Güncelleme Tarihi:
İstanbul’daki bir turizm şirketinin sahibi Urfalı Azmi Akbıyık, Mekke’de Türk gazeteciler ve Diyanet görevlilerine çiğköfteli toplantı düzenledi. Gecede tef çalındı, ilahiler okundu. Geceye katılanlar arasında Silivri Cezaevi Vaizi Mehmet Özcan da vardı. Mehmet Özcan cezaevinde çalıştığını söyleyince gazeteciler tarafından soru yağmuruna tutuldu. Mehmet Özcan soruları geçiştirmeye çalışsa da, cezaevindeki paşaların çoğunun namaza başladıklarını, hatta bir kısmının Cuma namazına gitmek için izin istediklerini fakat cezaevi koşulları nedeniyle buna izin verilmediğini anlattı.
MEKKE'DEKİ YEMEKLİ TOPLANTIDAN KARELER
Mekke’de görev yapan gazeteciler, yemek saatlerini kaçırdıklarında ögünlerini çoğunlukla menemen yiyerek geçiriyor. Ancak önceki gün Basın Merkezi’ndeki dinlenme odasında gazeteciler ve Diyanet çalışanları için bir sürpriz vardı. Turizmci Azmi Akbıyık memleketinden özel olarak getirttiği malzemelerle çiğ köfte yoğurdu. Hac için Mekke’de görev yapan Urfalı imamlar da tef eşliğinde ilahiler okudu. Mekke’deki yemekli toplantıya İstanbul İl Müftüsü Prof. Dr. Rahmi Yarar ile Diyanet İşleri Başkanlığı Basın Müşaviri Abdulkadir Özkan’ın da bulunduğu Diyanet personeli ile gazeteciler katıldı.
SİLİVRİ CEZAEVİ VAİZİ: PAŞALAR NAMAZA BAŞLADI
Yemeğe katılanlar, aralarındaki diyaloğun gelişmesi için tek tek kendilerini tanıttı. Konuklar arasında Silivri Cezaevi Vazi Mehmet Özcan da vardı. Mehmet Özcan cezaevinde görev yaptığını söyleyince gazeteciler tarafından soru yağmuruna tutuldu.

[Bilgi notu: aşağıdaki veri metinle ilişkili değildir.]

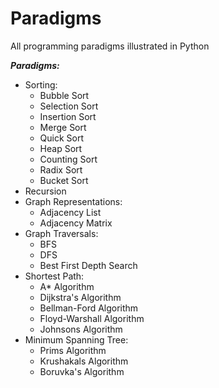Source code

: # Paradigms
All programming paradigms illustrated in Python

***Paradigms:***
- Sorting:
    - Bubble Sort
    - Selection Sort
    - Insertion Sort
    - Merge Sort
    - Quick Sort
    - Heap Sort
    - Counting Sort
    - Radix Sort
    - Bucket Sort
- Recursion
- Graph Representations:
    - Adjacency List
    - Adjacency Matrix
- Graph Traversals:
    - BFS
    - DFS
    - Best First Depth Search
- Shortest Path:
    - A* Algorithm
    - Dijkstra's Algorithm
    - Bellman-Ford Algorithm
    - Floyd-Warshall Algorithm
    - Johnsons Algorithm
- Minimum Spanning Tree:
    - Prims Algorithm
    - Krushakals Algorithm
    - Boruvka's Algorithm
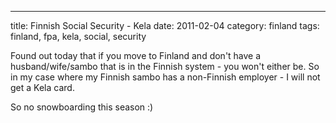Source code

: ---
title: Finnish Social Security - Kela
date: 2011-02-04
category: finland
tags: finland, fpa, kela, social, security

Found out today that if you move to Finland and don't have a husband/wife/sambo that is in the Finnish system - you won't either be. So in my case where my Finnish sambo has a non-Finnish employer - I will not get a Kela card.

So no snowboarding this season :)
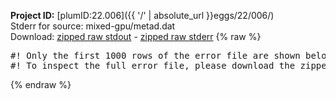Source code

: **Project ID:** [plumID:22.006]({{ '/' | absolute_url }}eggs/22/006/)  
Stderr for source:  mixed-gpu/metad.dat   
Download: [zipped raw stdout](metad.dat.plumed.stdout.txt.zip) - [zipped raw stderr](metad.dat.plumed.stderr.txt.zip) 
{% raw %}
<pre>
#! Only the first 1000 rows of the error file are shown below
#! To inspect the full error file, please download the zipped raw stderr file above
</pre>
{% endraw %}

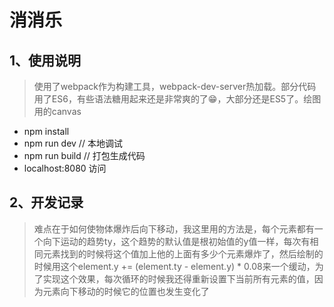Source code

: # 消消乐
## 1、使用说明 
> 使用了webpack作为构建工具，webpack-dev-server热加载。部分代码用了ES6，有些语法糖用起来还是非常爽的了😁，大部分还是ES5了。绘图用的canvas
* npm install
* npm run dev // 本地调试
* npm run build // 打包生成代码
* localhost:8080 访问

## 2、开发记录

> 难点在于如何使物体爆炸后向下移动，我这里用的方法是，每个元素都有一个向下运动的趋势ty，这个趋势的默认值是根初始值的y值一样，每次有相同元素找到的时候将这个值加上他的上面有多少个元素爆炸了，然后绘制的时候用这个element.y += (element.ty - element.y) * 0.08来一个缓动，为了实现这个效果，每次循环的时候我还得重新设置下当前所有元素的值，因为元素向下移动的时候它的位置也发生变化了

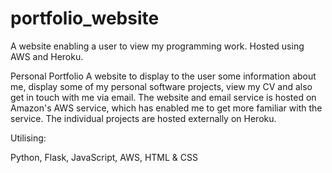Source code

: # portfolio_website
A website enabling a user to view my programming work. Hosted using AWS and Heroku.


Personal Portfolio
A website to display to the user some information about me, display some of my personal software projects, 
view my CV and also get in touch with me via email. The website and email service is hosted on Amazon's AWS service, 
which has enabled me to get more familiar with the service. The individual projects are hosted externally on Heroku.

Utilising:

Python, 
Flask,
JavaScript, 
AWS,
HTML &
CSS



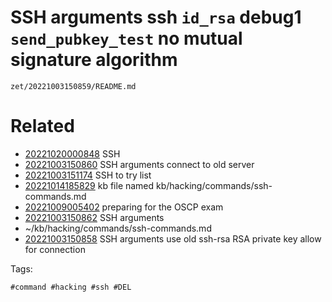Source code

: # SSH arguments ssh `id_rsa` debug1 `send_pubkey_test` no mutual signature algorithm

` zet/20221003150859/README.md `

# Related

- [20221020000848](/zet/20221020000848/README.md) SSH
- [20221003150860](/zet/20221003150860/README.md) SSH arguments connect to old server
- [20221003151174](/zet/20221003151174/README.md) SSH to try list
- [20221014185829](/zet/20221014185829/README.md) kb file named kb/hacking/commands/ssh-commands.md
- [20221009005402](/zet/20221009005402/README.md) preparing for the OSCP exam
- [20221003150862](/zet/20221003150862/README.md) SSH arguments
- ~/kb/hacking/commands/ssh-commands.md
- [20221003150858](/zet/20221003150858/README.md) SSH arguments use old ssh-rsa RSA private key allow for connection

Tags:

    #command #hacking #ssh #DEL
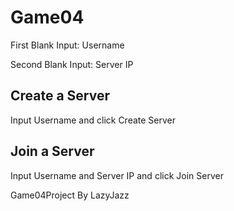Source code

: # Game04
First Blank Input: Username

Second Blank Input: Server IP

## Create a Server
Input Username and click Create Server

## Join a Server
Input Username and Server IP and click Join Server

Game04Project By LazyJazz
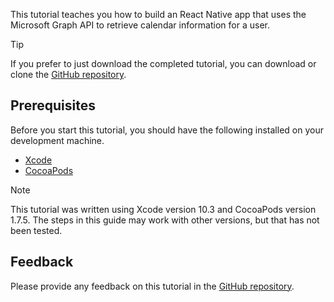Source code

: <!-- markdownlint-disable MD002 MD041 -->

This tutorial teaches you how to build an React Native app that uses the Microsoft Graph API to retrieve calendar information for a user.

> [!TIP]
> If you prefer to just download the completed tutorial, you can download or clone the [GitHub repository](https://github.com/microsoftgraph/msgraph-training-ios-objectivec).

## Prerequisites

Before you start this tutorial, you should have the following installed on your development machine.

- [Xcode](https://developer.apple.com/xcode/)
- [CocoaPods](https://cocoapods.org)

> [!NOTE]
> This tutorial was written using Xcode version 10.3 and CocoaPods version 1.7.5. The steps in this guide may work with other versions, but that has not been tested.

## Feedback

Please provide any feedback on this tutorial in the [GitHub repository](https://github.com/microsoftgraph/msgraph-training-ios-objectivec).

Devlet memuru olduğu gerekçesiyle soruları geçiştirmeye çalışan Mehmet Özcan, cezaevinde tutuklu bulunan paşalardan çoğunun namaza başladıklarını söyledi.
Mehmet Özcan’ın anlattıklarına göre, namaza başlayan paşalardan bir kısmı cezaevi yönetiminden cuma namazlarına gitmek için izin de istemiş ancak bu izinleri cezaevi koşulları nedeniyle reddedilmiş. Mehmet Özcan, Silivri’deki mahkum ve tutukluların kendisine, “Sizden, cezaevinde görevli psikologlardan olduğundan daha fazla istifade ediyoruz” dediklerini söyledi.
Özcan'ın bahsettiği paşaların hangileri olduğu ise bilinmiyor.